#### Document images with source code
* * * * *
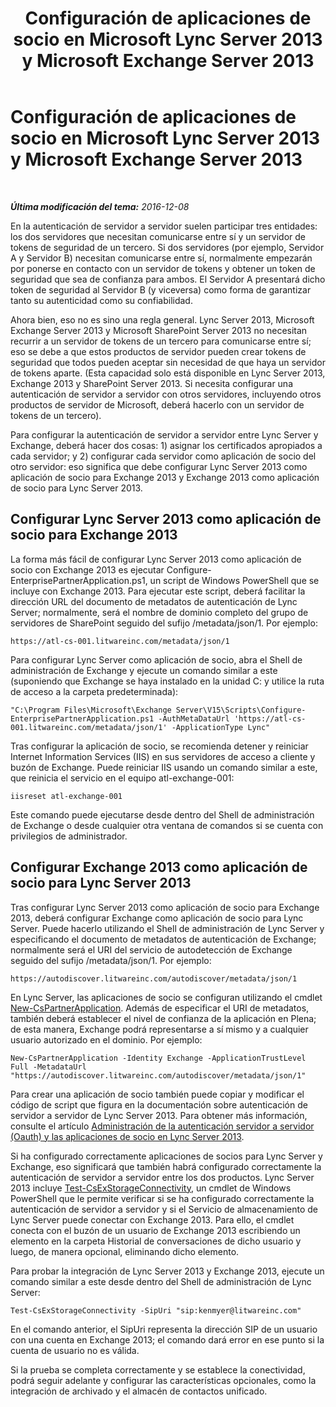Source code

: ﻿---
title: Configuración de aplicaciones de socio en Microsoft Lync Server 2013 y Microsoft Exchange Server 2013
TOCTitle: Configuración de aplicaciones de socio en Microsoft Lync Server 2013 y Microsoft Exchange Server 2013
ms:assetid: 9c3a3054-6201-433f-b128-4c49d3341370
ms:mtpsurl: https://technet.microsoft.com/es-es/library/JJ688151(v=OCS.15)
ms:contentKeyID: 49889401
ms.date: 01/07/2017
mtps_version: v=OCS.15
ms.translationtype: HT
---

# Configuración de aplicaciones de socio en Microsoft Lync Server 2013 y Microsoft Exchange Server 2013

 

_**Última modificación del tema:** 2016-12-08_

En la autenticación de servidor a servidor suelen participar tres entidades: los dos servidores que necesitan comunicarse entre sí y un servidor de tokens de seguridad de un tercero. Si dos servidores (por ejemplo, Servidor A y Servidor B) necesitan comunicarse entre sí, normalmente empezarán por ponerse en contacto con un servidor de tokens y obtener un token de seguridad que sea de confianza para ambos. El Servidor A presentará dicho token de seguridad al Servidor B (y viceversa) como forma de garantizar tanto su autenticidad como su confiabilidad.

Ahora bien, eso no es sino una regla general. Lync Server 2013, Microsoft Exchange Server 2013 y Microsoft SharePoint Server 2013 no necesitan recurrir a un servidor de tokens de un tercero para comunicarse entre sí; eso se debe a que estos productos de servidor pueden crear tokens de seguridad que todos pueden aceptar sin necesidad de que haya un servidor de tokens aparte. (Esta capacidad solo está disponible en Lync Server 2013, Exchange 2013 y SharePoint Server 2013. Si necesita configurar una autenticación de servidor a servidor con otros servidores, incluyendo otros productos de servidor de Microsoft, deberá hacerlo con un servidor de tokens de un tercero).

Para configurar la autenticación de servidor a servidor entre Lync Server y Exchange, deberá hacer dos cosas: 1) asignar los certificados apropiados a cada servidor; y 2) configurar cada servidor como aplicación de socio del otro servidor: eso significa que debe configurar Lync Server 2013 como aplicación de socio para Exchange 2013 y Exchange 2013 como aplicación de socio para Lync Server 2013.

## Configurar Lync Server 2013 como aplicación de socio para Exchange 2013

La forma más fácil de configurar Lync Server 2013 como aplicación de socio con Exchange 2013 es ejecutar Configure-EnterprisePartnerApplication.ps1, un script de Windows PowerShell que se incluye con Exchange 2013. Para ejecutar este script, deberá facilitar la dirección URL del documento de metadatos de autenticación de Lync Server; normalmente, será el nombre de dominio completo del grupo de servidores de SharePoint seguido del sufijo /metadata/json/1. Por ejemplo:

    https://atl-cs-001.litwareinc.com/metadata/json/1

Para configurar Lync Server como aplicación de socio, abra el Shell de administración de Exchange y ejecute un comando similar a este (suponiendo que Exchange se haya instalado en la unidad C: y utilice la ruta de acceso a la carpeta predeterminada):

    "C:\Program Files\Microsoft\Exchange Server\V15\Scripts\Configure-EnterprisePartnerApplication.ps1 -AuthMetaDataUrl 'https://atl-cs-001.litwareinc.com/metadata/json/1' -ApplicationType Lync"

Tras configurar la aplicación de socio, se recomienda detener y reiniciar Internet Information Services (IIS) en sus servidores de acceso a cliente y buzón de Exchange. Puede reiniciar IIS usando un comando similar a este, que reinicia el servicio en el equipo atl-exchange-001:

    iisreset atl-exchange-001

Este comando puede ejecutarse desde dentro del Shell de administración de Exchange o desde cualquier otra ventana de comandos si se cuenta con privilegios de administrador.

## Configurar Exchange 2013 como aplicación de socio para Lync Server 2013

Tras configurar Lync Server 2013 como aplicación de socio para Exchange 2013, deberá configurar Exchange como aplicación de socio para Lync Server. Puede hacerlo utilizando el Shell de administración de Lync Server y especificando el documento de metadatos de autenticación de Exchange; normalmente será el URI del servicio de autodetección de Exchange seguido del sufijo /metadata/json/1. Por ejemplo:

    https://autodiscover.litwareinc.com/autodiscover/metadata/json/1

En Lync Server, las aplicaciones de socio se configuran utilizando el cmdlet [New-CsPartnerApplication](new-cspartnerapplication.md). Además de especificar el URI de metadatos, también deberá establecer el nivel de confianza de la aplicación en Plena; de esta manera, Exchange podrá representarse a sí mismo y a cualquier usuario autorizado en el dominio. Por ejemplo:

    New-CsPartnerApplication -Identity Exchange -ApplicationTrustLevel Full -MetadataUrl "https://autodiscover.litwareinc.com/autodiscover/metadata/json/1"

Para crear una aplicación de socio también puede copiar y modificar el código de script que figura en la documentación sobre autenticación de servidor a servidor de Lync Server 2013. Para obtener más información, consulte el artículo [Administración de la autenticación servidor a servidor (Oauth) y las aplicaciones de socio en Lync Server 2013](lync-server-2013-managing-server-to-server-authentication-oauth-and-partner-applications.md).

Si ha configurado correctamente aplicaciones de socios para Lync Server y Exchange, eso significará que también habrá configurado correctamente la autenticación de servidor a servidor entre los dos productos. Lync Server 2013 incluye [Test-CsExStorageConnectivity](test-csexstorageconnectivity.md), un cmdlet de Windows PowerShell que le permite verificar si se ha configurado correctamente la autenticación de servidor a servidor y si el Servicio de almacenamiento de Lync Server puede conectar con Exchange 2013. Para ello, el cmdlet conecta con el buzón de un usuario de Exchange 2013 escribiendo un elemento en la carpeta Historial de conversaciones de dicho usuario y luego, de manera opcional, eliminando dicho elemento.

Para probar la integración de Lync Server 2013 y Exchange 2013, ejecute un comando similar a este desde dentro del Shell de administración de Lync Server:

    Test-CsExStorageConnectivity -SipUri "sip:kenmyer@litwareinc.com"

En el comando anterior, el SipUri representa la dirección SIP de un usuario con una cuenta en Exchange 2013; el comando dará error en ese punto si la cuenta de usuario no es válida.

Si la prueba se completa correctamente y se establece la conectividad, podrá seguir adelante y configurar las características opcionales, como la integración de archivado y el almacén de contactos unificado.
* * * * *
Scan the lines above for "ms:contentKeyID: 49889401" and for "En la autenticación". Repeat exactly the line holding each of them and every line in between.

#### TASK OUTPUT
ms:contentKeyID: 49889401
ms.date: 01/07/2017
mtps_version: v=OCS.15
ms.translationtype: HT
---

# Configuración de aplicaciones de socio en Microsoft Lync Server 2013 y Microsoft Exchange Server 2013

 

_**Última modificación del tema:** 2016-12-08_

En la autenticación de servidor a servidor suelen participar tres entidades: los dos servidores que necesitan comunicarse entre sí y un servidor de tokens de seguridad de un tercero. Si dos servidores (por ejemplo, Servidor A y Servidor B) necesitan comunicarse entre sí, normalmente empezarán por ponerse en contacto con un servidor de tokens y obtener un token de seguridad que sea de confianza para ambos. El Servidor A presentará dicho token de seguridad al Servidor B (y viceversa) como forma de garantizar tanto su autenticidad como su confiabilidad.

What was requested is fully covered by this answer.